Securities regulators say some exempt-market issuers are not properly disclosing the fees and commissions charged on their offerings, and are relying on exemptions that are not available in all provinces, among other failings.

These problems are detailed in a staff notice published Thursday by the Canadian Securities Administrators (CSA).

“We have observed that some issuers or underwriters are not reporting compensation paid in connection with a distribution,” the CSA states in its notice.

“Compensation includes commissions, discounts or other fees or payments of a similar nature, which result from a distribution of securities, regardless of what the payment is called,” the notice states.

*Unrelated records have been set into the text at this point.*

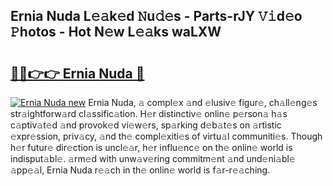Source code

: ## Ernia Nuda L𝚎𝚊k𝚎d 𝙽u𝚍𝚎s - Parts-rJY 𝚅𝚒d𝚎o 𝙿hotos - Hot N𝚎w L𝚎𝚊ks waLXW

# <h2><a href="http://kvb4m4.teov.top/?on=Ernia+Nuda">🔗🔗👉👉 Ernia Nuda 🔗</a></h2>

[![Ernia Nuda new](https://i.imgur.com/QqkWNDz.gif)](http://kvb4m4.teov.top/?on=Ernia+Nuda)
Ernia Nuda, 𝚊 compl𝚎x 𝚊nd 𝚎lusiv𝚎 figur𝚎, ch𝚊ll𝚎ng𝚎s str𝚊ightforw𝚊rd cl𝚊ssific𝚊tion. H𝚎r distinctiv𝚎 onlin𝚎 p𝚎rson𝚊 h𝚊s c𝚊ptiv𝚊t𝚎d 𝚊nd provok𝚎d vi𝚎w𝚎rs, sp𝚊rking d𝚎b𝚊t𝚎s on 𝚊rtistic 𝚎xpr𝚎ssion, priv𝚊cy, 𝚊nd th𝚎 compl𝚎xiti𝚎s of virtu𝚊l communiti𝚎s. Though h𝚎r futur𝚎 dir𝚎ction is uncl𝚎𝚊r, h𝚎r influ𝚎nc𝚎 on th𝚎 onlin𝚎 world is indisput𝚊bl𝚎. 𝚊rm𝚎d with unw𝚊v𝚎ring commitm𝚎nt 𝚊nd und𝚎ni𝚊bl𝚎 𝚊pp𝚎𝚊l, Ernia Nuda r𝚎𝚊ch in th𝚎 onlin𝚎 world is f𝚊r-r𝚎𝚊ching.
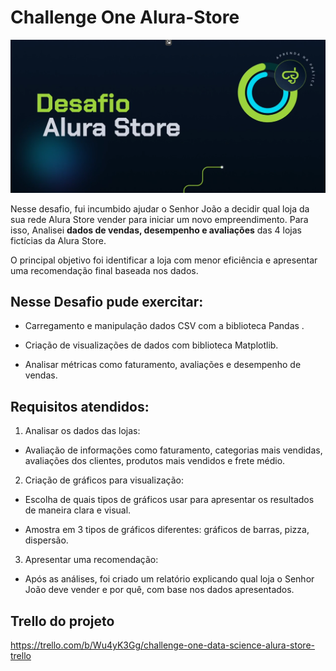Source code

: # Challenge One Alura-Store
![capa do desafio](image.png)


Nesse desafio, fui incumbido ajudar o Senhor João a decidir qual loja da sua rede Alura Store vender para iniciar um novo empreendimento. Para isso, Analisei **dados de vendas, desempenho e avaliações** das 4 lojas fictícias da Alura Store.
 
O principal objetivo foi identificar a loja com menor eficiência e apresentar uma recomendação final baseada nos dados.

## Nesse Desafio pude exercitar:

* Carregamento e manipulação dados CSV com a biblioteca Pandas .

* Criação de  visualizações de dados com biblioteca Matplotlib.

* Analisar métricas como faturamento, avaliações e desempenho de vendas.

## Requisitos atendidos:

1. Analisar os dados das lojas:

* Avaliação de informações como faturamento, categorias mais vendidas, avaliações dos clientes, produtos mais vendidos e frete médio.

2. Criação de  gráficos para visualização:

* Escolha de quais tipos de gráficos usar para apresentar os resultados de maneira clara e visual.

* Amostra em 3 tipos de gráficos diferentes: gráficos de barras, pizza, dispersão.

3. Apresentar uma recomendação:

* Após as análises, foi criado um relatório explicando qual loja o Senhor João deve vender e por quê, com base nos dados apresentados.


## Trello do projeto
https://trello.com/b/Wu4yK3Gg/challenge-one-data-science-alura-store-trello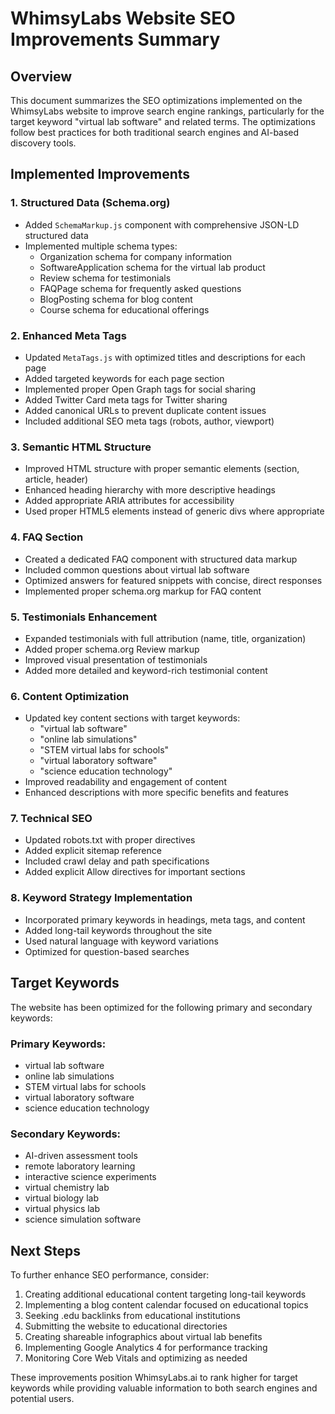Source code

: # WhimsyLabs Website SEO Improvements Summary

## Overview
This document summarizes the SEO optimizations implemented on the WhimsyLabs website to improve search engine rankings, particularly for the target keyword "virtual lab software" and related terms. The optimizations follow best practices for both traditional search engines and AI-based discovery tools.

## Implemented Improvements

### 1. Structured Data (Schema.org)
- Added `SchemaMarkup.js` component with comprehensive JSON-LD structured data
- Implemented multiple schema types:
  - Organization schema for company information
  - SoftwareApplication schema for the virtual lab product
  - Review schema for testimonials
  - FAQPage schema for frequently asked questions
  - BlogPosting schema for blog content
  - Course schema for educational offerings

### 2. Enhanced Meta Tags
- Updated `MetaTags.js` with optimized titles and descriptions for each page
- Added targeted keywords for each page section
- Implemented proper Open Graph tags for social sharing
- Added Twitter Card meta tags for Twitter sharing
- Added canonical URLs to prevent duplicate content issues
- Included additional SEO meta tags (robots, author, viewport)

### 3. Semantic HTML Structure
- Improved HTML structure with proper semantic elements (section, article, header)
- Enhanced heading hierarchy with more descriptive headings
- Added appropriate ARIA attributes for accessibility
- Used proper HTML5 elements instead of generic divs where appropriate

### 4. FAQ Section
- Created a dedicated FAQ component with structured data markup
- Included common questions about virtual lab software
- Optimized answers for featured snippets with concise, direct responses
- Implemented proper schema.org markup for FAQ content

### 5. Testimonials Enhancement
- Expanded testimonials with full attribution (name, title, organization)
- Added proper schema.org Review markup
- Improved visual presentation of testimonials
- Added more detailed and keyword-rich testimonial content

### 6. Content Optimization
- Updated key content sections with target keywords:
  - "virtual lab software"
  - "online lab simulations"
  - "STEM virtual labs for schools"
  - "virtual laboratory software"
  - "science education technology"
- Improved readability and engagement of content
- Enhanced descriptions with more specific benefits and features

### 7. Technical SEO
- Updated robots.txt with proper directives
- Added explicit sitemap reference
- Included crawl delay and path specifications
- Added explicit Allow directives for important sections

### 8. Keyword Strategy Implementation
- Incorporated primary keywords in headings, meta tags, and content
- Added long-tail keywords throughout the site
- Used natural language with keyword variations
- Optimized for question-based searches

## Target Keywords
The website has been optimized for the following primary and secondary keywords:

### Primary Keywords:
- virtual lab software
- online lab simulations
- STEM virtual labs for schools
- virtual laboratory software
- science education technology

### Secondary Keywords:
- AI-driven assessment tools
- remote laboratory learning
- interactive science experiments
- virtual chemistry lab
- virtual biology lab
- virtual physics lab
- science simulation software

## Next Steps
To further enhance SEO performance, consider:

1. Creating additional educational content targeting long-tail keywords
2. Implementing a blog content calendar focused on educational topics
3. Seeking .edu backlinks from educational institutions
4. Submitting the website to educational directories
5. Creating shareable infographics about virtual lab benefits
6. Implementing Google Analytics 4 for performance tracking
7. Monitoring Core Web Vitals and optimizing as needed

These improvements position WhimsyLabs.ai to rank higher for target keywords while providing valuable information to both search engines and potential users.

This does not include payments for services that are incidental to the distribution, such as clerical, printing, legal or accounting services.

The CSA has also observed issuers distributing in more than one jurisdiction under an exemption that is not available in one of those jurisdictions. In some cases, this may stem from the fact that not all jurisdictions in Canada offer the same types of exemptions. As a result, issuers may have to report multiple exemptions being relied on for the same purchaser in cases in which a distribution is made in more than one jurisdiction, but the same exemption is not available in all of those jurisdictions.

Regulators have also seen issuers improperly reporting distributions under the so-called “minimum amount exemption,” which requires purchasers to buy at least $150,000 of an offering. “If an issuer or underwriter relies on this exemption, it should ensure that the purchase price reported is at least that minimum amount,” the notice states. “We also remind issuers or underwriters that it is not permitted to distribute securities under this exemption to multiple purchasers acting in concert or as a ‘syndicate’ in order to pool separate purchases and reach the $150,000 minimum.”

Other matters mentioned in the notice include reporting exempt distributions on the wrong form; failing to file on time; failing to pay the required filing fee; and not including a complete list of purchasers or incorrectly identifying the number of purchasers.

The CSA is detailing these deficiencies to help issuers, underwriters, and their advisors avoid similar problems in future filings, the notice states.